20 settembre 2018 11:34

Dopo gli scambi di vedute ostili delle ultime settimane, i leader europei s’incontrano il 20 settembre a Salisburgo, in Austria, per affrontare l’argomento che infiamma gli animi: l’immigrazione.

Donald Tusk, presidente del Consiglio europeo, ha provato a portare un po’ di razionalità nel dibattito, sottolineando che il numero di sbarchi clandestini in Europa è crollato, passando dai due milioni del picco del 2015 a meno di centomila nel 2018, per un continente abitato da più di mezzo miliardo di persone.

Il flusso, ha evidenziato Tusk davanti ai 28 capi di governo riuniti per una cena informale la sera del 19 settembre, si è ridotto anche rispetto ai dati precedenti al drammatico 2015. Anziché cercare di trarre vantaggi politici dalla situazione dovremmo concentrarci su ciò che funziona e avanzare insieme, ha dichiarato il presidente del Consiglio europeo. Messo in questi termini, il concetto appare ragionevole.

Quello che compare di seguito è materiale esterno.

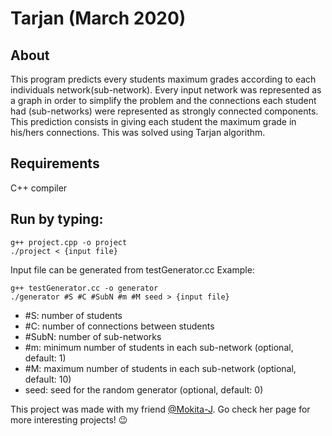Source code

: # Tarjan (March 2020)

## About
This program predicts every students maximum grades according to each individuals network(sub-network). Every input network was represented as a graph in order to simplify the problem and the connections each student had (sub-networks) were represented as strongly connected components. This prediction consists in giving each student the maximum grade in his/hers connections. This was solved using Tarjan algorithm.

## Requirements
C++ compiler 

## Run by typing:
```
g++ project.cpp -o project
./project < {input file}
```

Input file can be generated from testGenerator.cc
Example:
```
g++ testGenerator.cc -o generator
./generator #S #C #SubN #m #M seed > {input file}
```

- #S: number of students
- #C: number of connections between students
- #SubN: number of sub-networks
- #m: minimum number of students in each sub-network (optional, default: 1)
- #M: maximum number of students in each sub-network (optional, default: 10)
- seed: seed for the random generator (optional, default: 0)

This project was made with my friend [@Mokita-J](https://github.com/Mokita-J). Go check her page for more interesting projects! :wink:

Ma la verità è che difficilmente passerà questa linea, per almeno due ragioni. Prima di tutto questo è un anno elettorale, con le elezioni europee in programma a maggio. Le forze populiste e di estrema destra sentono il vento in poppa dopo i successi degli ultimi mesi, soprattutto in Italia dove sono al governo, e questo evidentemente cambia le carte in tavola.

La retorica di questi partiti antimmigrazione è molto lontana dalla razionalità delle cifre come quelle sciorinate da Tusk. Al contrario, si gioca sul registro emotivo. Ci sono poche possibilità che queste forze politiche cambino improvvisamente un approccio vantaggioso in termini di voti.

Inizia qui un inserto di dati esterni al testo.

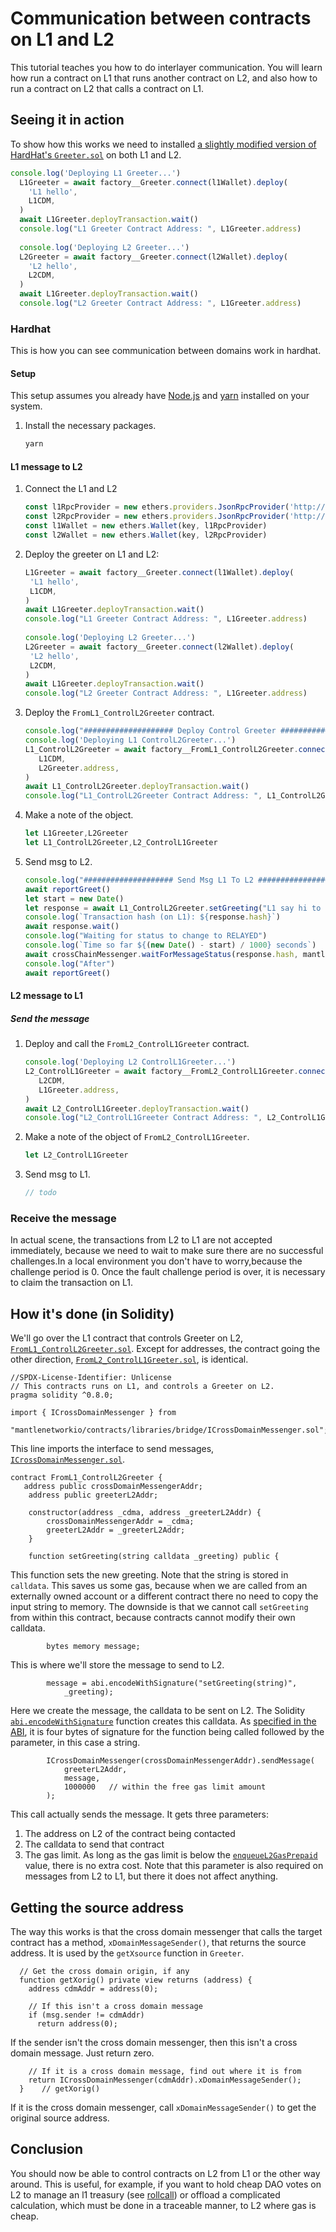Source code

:# Communication between contracts on L1 and L2

This tutorial teaches you how to do interlayer communication.
You will learn how run a contract on L1 that runs another contract on L2, and also how to run a contract on L2 that calls a contract on L1.

## Seeing it in action

To show how this works we need to installed [a slightly modified version of HardHat's `Greeter.sol`](./contracts/Greeter.sol) on both L1 and L2.

```js
console.log('Deploying L1 Greeter...')
  L1Greeter = await factory__Greeter.connect(l1Wallet).deploy(
    'L1 hello',
    L1CDM,
  )
  await L1Greeter.deployTransaction.wait()
  console.log("L1 Greeter Contract Address: ", L1Greeter.address)
  
  console.log('Deploying L2 Greeter...')
  L2Greeter = await factory__Greeter.connect(l2Wallet).deploy(
    'L2 hello',
    L2CDM,
  )
  await L1Greeter.deployTransaction.wait()
  console.log("L2 Greeter Contract Address: ", L1Greeter.address)
```

### Hardhat

This is how you can see communication between domains work in hardhat.

#### Setup

This setup assumes you already have [Node.js](https://nodejs.org/en/) and [yarn](https://classic.yarnpkg.com/) installed on your system. 
   
1. Install the necessary packages.

   ```sh
   yarn
   ```

#### L1 message to L2

1. Connect the L1 and L2

   ```js
   const l1RpcProvider = new ethers.providers.JsonRpcProvider('http://127.0.0.1:9545')
   const l2RpcProvider = new ethers.providers.JsonRpcProvider('http://127.0.0.1:8545')
   const l1Wallet = new ethers.Wallet(key, l1RpcProvider)
   const l2Wallet = new ethers.Wallet(key, l2RpcProvider)
   ```

1. Deploy the greeter on L1 and L2:
   ```js
   L1Greeter = await factory__Greeter.connect(l1Wallet).deploy(
    'L1 hello',
    L1CDM,
   )
   await L1Greeter.deployTransaction.wait()
   console.log("L1 Greeter Contract Address: ", L1Greeter.address)
  
   console.log('Deploying L2 Greeter...')
   L2Greeter = await factory__Greeter.connect(l2Wallet).deploy(
    'L2 hello',
    L2CDM,
   )
   await L1Greeter.deployTransaction.wait()
   console.log("L2 Greeter Contract Address: ", L1Greeter.address)
   ```


1. Deploy the `FromL1_ControlL2Greeter` contract.

   ```js
   console.log("#################### Deploy Control Greeter ####################")
   console.log('Deploying L1 ControlL2Greeter...')
   L1_ControlL2Greeter = await factory__FromL1_ControlL2Greeter.connect(l1Wallet).deploy(
      L1CDM,
      L2Greeter.address,
   )
   await L1_ControlL2Greeter.deployTransaction.wait()
   console.log("L1_ControlL2Greeter Contract Address: ", L1_ControlL2Greeter.address)
   ```   

1. Make a note of the object.

   ```js
   let L1Greeter,L2Greeter
   let L1_ControlL2Greeter,L2_ControlL1Greeter
   ```

1. Send msg to L2.

   ```js
   console.log("#################### Send Msg L1 To L2 ####################")
   await reportGreet()
   let start = new Date()
   let response = await L1_ControlL2Greeter.setGreeting("L1 say hi to L2")
   console.log(`Transaction hash (on L1): ${response.hash}`)
   await response.wait()
   console.log("Waiting for status to change to RELAYED")
   console.log(`Time so far ${(new Date() - start) / 1000} seconds`)
   await crossChainMessenger.waitForMessageStatus(response.hash, mantleSDK.MessageStatus.RELAYED)
   console.log("After")
   await reportGreet()
   ```

#### L2 message to L1

##### Send the message

1. Deploy and call the `FromL2_ControlL1Greeter` contract.

   ```js
   console.log('Deploying L2 ControlL1Greeter...')
   L2_ControlL1Greeter = await factory__FromL2_ControlL1Greeter.connect(l2Wallet).deploy(
      L2CDM,
      L1Greeter.address,
   )
   await L2_ControlL1Greeter.deployTransaction.wait()
   console.log("L2_ControlL1Greeter Contract Address: ", L2_ControlL1Greeter.address)
   ```

1. Make a note of the object of `FromL2_ControlL1Greeter`.

   ```js
   let L2_ControlL1Greeter
   ```

1. Send msg to L1.

   ```js
   // todo
   ```


### Receive the message

In actual scene, the transactions from L2 to L1 are not accepted immediately, because we need to wait to make sure there are no successful challenges.In a local environment you don't have to worry,because the challenge period is 0.
Once the fault challenge period is over, it is necessary to claim the transaction on L1. 
<!-- 
1. Get the SDK (it is already in `node_modules`).

   ```js
   sdk = require("@eth-optimism/sdk")
   ```

1. Configure a `CrossChainMessenger` object:

   ```js
   l1Signer = await ethers.getSigner()
   l2Url = `https://opt-goerli.g.alchemy.com/v2/${process.env.OPTIMISM_GOERLI_ALCHEMY_KEY}`
   crossChainMessenger = new sdk.CrossChainMessenger({ 
      l1ChainId: 5,
      l2ChainId: 420,
      l1SignerOrProvider: l1Signer, 
      l2SignerOrProvider: new ethers.providers.JsonRpcProvider(l2Url)
   })
   ```

1. Check the status of the transaction.
   If it is `false`, wait a few seconds and try again.

   ```js
   hash = <<< tx.hash from L2 >>>
   (await crossChainMessenger.getMessageStatus(hash)) == sdk.MessageStatus.READY_FOR_RELAY
   ```

   `await crossChainMessenger.getMessageStatus(hash)` can return several values at this stage:

   - `sdk.MessageStatus.STATE_ROOT_NOT_PUBLISHED` (2): The state root has not been published yet.
     The challenge period only starts when the state root is published, which is means you might need to wait a few minutes.

   - `sdk.MessageStatus.IN_CHALLENGE_PERIOD` (3): Still in the challenge period, wait a few seconds.

   - `sdk.MessageStatus.READY_FOR_RELAY` (4): Ready to finalize the message.
     Go on to the next step.


1. Finalize the message.

   ```js
   tx = await crossChainMessenger.finalizeMessage(hash)
   rcpt = await tx.wait()
   ```

1. Get the new L1 greeting. There are two ways to do that:

   - [Browse to the Greeter contract on Etherscan](https://goerli.etherscan.io/address/0x7fA4D972bB15B71358da2D937E4A830A9084cf2e#readContract) and click **greet** to see the greeting.

   - Run these commands in the Hardhat console connected to L1 Goerli:

     ```js
     Greeter = await ethers.getContractFactory("Greeter")
     greeter = await Greeter.attach("0x7fA4D972bB15B71358da2D937E4A830A9084cf2e")
     await greeter.greet()     
     ```
 -->
 <!-- todo -->

## How it's done (in Solidity)

We'll go over the L1 contract that controls Greeter on L2, [`FromL1_ControlL2Greeter.sol`](./contracts/FromL1_ControlL2Greeter.sol).
Except for addresses, the contract going the other direction, [`FromL2_ControlL1Greeter.sol`](./contracts/FromL2_ControlL21reeter.sol), is identical.

```solidity
//SPDX-License-Identifier: Unlicense
// This contracts runs on L1, and controls a Greeter on L2.
pragma solidity ^0.8.0;

import { ICrossDomainMessenger } from 
    "mantlenetworkio/contracts/libraries/bridge/ICrossDomainMessenger.sol";
```

This line imports the interface to send messages, [`ICrossDomainMessenger.sol`](https://github.com/mantlenetworkio/mantle/blob/main/packages/contracts/contracts/L1/messaging/IL1CrossDomainMessenger.sol).


```solidity
contract FromL1_ControlL2Greeter {
   address public crossDomainMessengerAddr;
    address public greeterL2Addr;

    constructor(address _cdma, address _greeterL2Addr) {
        crossDomainMessengerAddr = _cdma;
        greeterL2Addr = _greeterL2Addr;
    }
```

```solidity
    function setGreeting(string calldata _greeting) public {
```

This function sets the new greeting. Note that the string is stored in `calldata`. 
This saves us some gas, because when we are called from an externally owned account or a different contract there no need to copy the input string to memory.
The downside is that we cannot call `setGreeting` from within this contract, because contracts cannot modify their own calldata.

```solidity
        bytes memory message;
```

This is where we'll store the message to send to L2.

```solidity 
        message = abi.encodeWithSignature("setGreeting(string)", 
            _greeting);
```

Here we create the message, the calldata to be sent on L2.
The Solidity [`abi.encodeWithSignature`](https://docs.soliditylang.org/en/v0.8.12/units-and-global-variables.html?highlight=abi.encodeWithSignature#abi-encoding-and-decoding-functions) function creates this calldata.
As [specified in the ABI](https://docs.soliditylang.org/en/v0.8.12/abi-spec.html), it is four bytes of signature for the function being called followed by the parameter, in this case a string.

```solidity
        ICrossDomainMessenger(crossDomainMessengerAddr).sendMessage(
            greeterL2Addr,
            message,
            1000000   // within the free gas limit amount
        );
```

This call actually sends the message. It gets three parameters:

1. The address on L2 of the contract being contacted
1. The calldata to send that contract
1. The gas limit.
   As long as the gas limit is below the [`enqueueL2GasPrepaid`](https://etherscan.io/address/0x5E4e65926BA27467555EB562121fac00D24E9dD2#readContract) value, there is no extra cost.
   Note that this parameter is also required on messages from L2 to L1, but there it does not affect anything.

## Getting the source address

The way this works is that the cross domain messenger that calls the target contract has a method, `xDomainMessageSender()`, that returns the source address. It is used by the `getXsource` function in `Greeter`.

```solidity
  // Get the cross domain origin, if any
  function getXorig() private view returns (address) {
    address cdmAddr = address(0);    
```

```solidity
    // If this isn't a cross domain message
    if (msg.sender != cdmAddr)
      return address(0);
```

If the sender isn't the cross domain messenger, then this isn't a cross domain message.
Just return zero.

```solidity
    // If it is a cross domain message, find out where it is from
    return ICrossDomainMessenger(cdmAddr).xDomainMessageSender();
  }    // getXorig()
```

If it is the cross domain messenger, call `xDomainMessageSender()` to get the original source address.

## Conclusion

You should now be able to control contracts on L2 from L1 or the other way around.
This is useful, for example, if you want to hold cheap DAO votes on L2 to manage an l1 treasury (see [rollcall](https://github.com/withtally/rollcall)) or offload a complicated calculation, which must be done in a traceable manner, to L2 where gas is cheap.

L’Europa continua a pagare per il caos e l’incoerenza del 2015 nella gestione dei migranti

L’altro motivo è più profondo ed è identitario, una parola dai molti sensi, ma che trasuda incertezza sul ruolo della persona nella società e in un mondo tornato a essere spaventoso.

Non è necessario essere minacciati per sentirsi minacciati. In Francia e altrove, l’estrema destra ottiene spesso grandi risultati nelle regioni dove non ci sono praticamente stranieri. Nelle regioni in cui la popolazione si sente colpita dall’economia globalizzata è facile pensare che i nuovi arrivati abbiano più diritti dei cittadini dimenticati dal governo.

L’Europa continua a pagare per il caos e l’incoerenza del 2015, quando alcuni hanno aperto le frontiere mentre altri le chiudevano, oltre che per l’incapacità dei leader politici di parlare con un’unica voce e agire per risolvere una situazione di crisi.

Più recentemente abbiamo assistito alla disastrosa vicenda dell’Aquarius, una nave carica di profughi respinta dall’Italia e che nessuno voleva accogliere. Le imbarcazioni successive sono state gestite in modo migliore, ma ci vorrà tempo per far dimenticare alla gente le immagini deplorevoli dei mesi e degli anni precedenti.

L’Europa sta rafforzando la sua sicurezza esterna con un aumento di diecimila effettivi per Frontex, la polizia di confine europea, ma anche in questo caso il dato psicologico non cambia.

In questo periodo è difficile sostenere la necessità di riaffermare i valori di accoglienza dell’Europa nei confronti dei disperati della terra e al contempo rassicurare gli europei più fragili del fatto che non saranno loro a pagare questa solidarietà necessaria. È un percorso che i leader europei non sembrano ancora in grado di seguire insieme.